(WHAT IS NEEDED): List the lines of this listing that hold the word "global".

(DATA RECORDS):
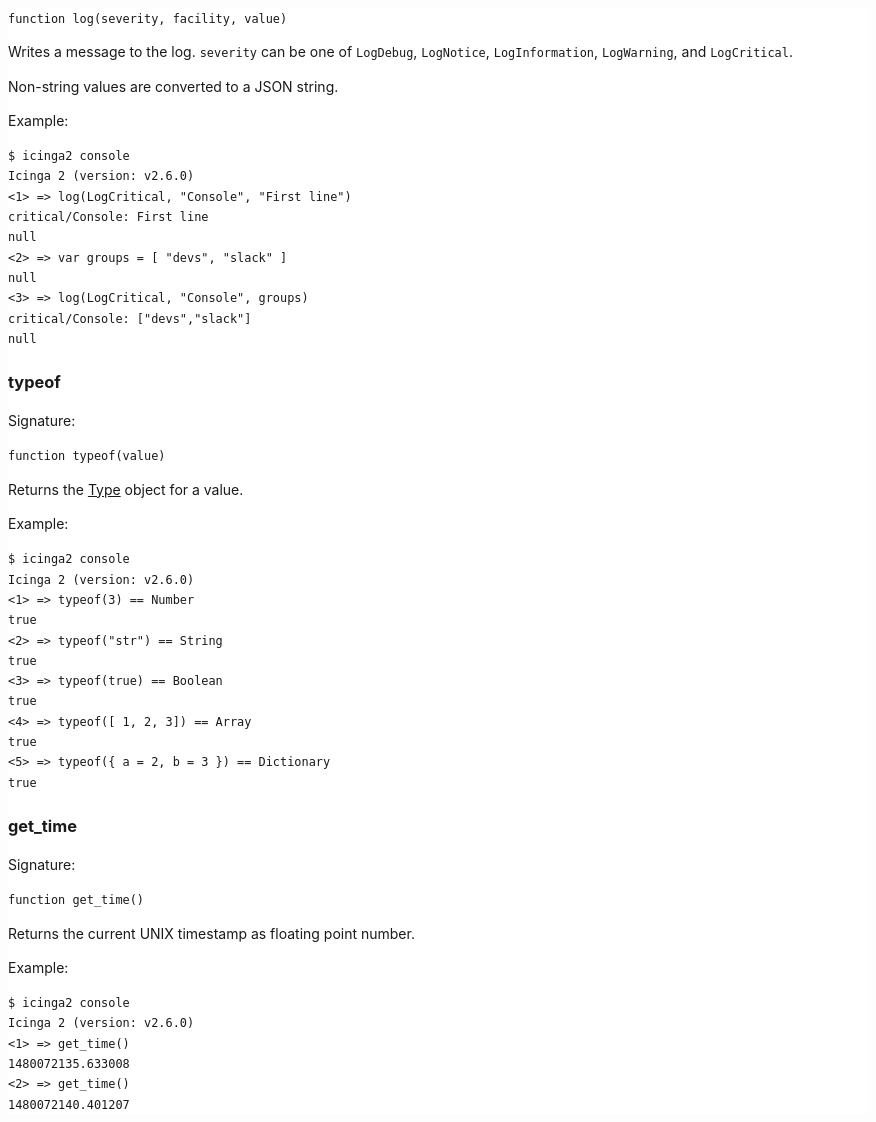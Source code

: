     function log(severity, facility, value)

Writes a message to the log. `severity` can be one of `LogDebug`, `LogNotice`,
`LogInformation`, `LogWarning`, and `LogCritical`.

Non-string values are converted to a JSON string.

Example:

    $ icinga2 console
    Icinga 2 (version: v2.6.0)
    <1> => log(LogCritical, "Console", "First line")
    critical/Console: First line
    null
    <2> => var groups = [ "devs", "slack" ]
    null
    <3> => log(LogCritical, "Console", groups)
    critical/Console: ["devs","slack"]
    null

### typeof <a id="global-functions-typeof"></a>

Signature:

    function typeof(value)

Returns the [Type](18-library-reference.md#type-type) object for a value.

Example:

    $ icinga2 console
    Icinga 2 (version: v2.6.0)
    <1> => typeof(3) == Number
    true
    <2> => typeof("str") == String
    true
    <3> => typeof(true) == Boolean
    true
    <4> => typeof([ 1, 2, 3]) == Array
    true
    <5> => typeof({ a = 2, b = 3 }) == Dictionary
    true

### get_time <a id="global-functions-get_time"></a>

Signature:

    function get_time()

Returns the current UNIX timestamp as floating point number.

Example:

    $ icinga2 console
    Icinga 2 (version: v2.6.0)
    <1> => get_time()
    1480072135.633008
    <2> => get_time()
    1480072140.401207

(YOUR RESPONSE):
### typeof <a id="global-functions-typeof"></a>
### get_time <a id="global-functions-get_time"></a>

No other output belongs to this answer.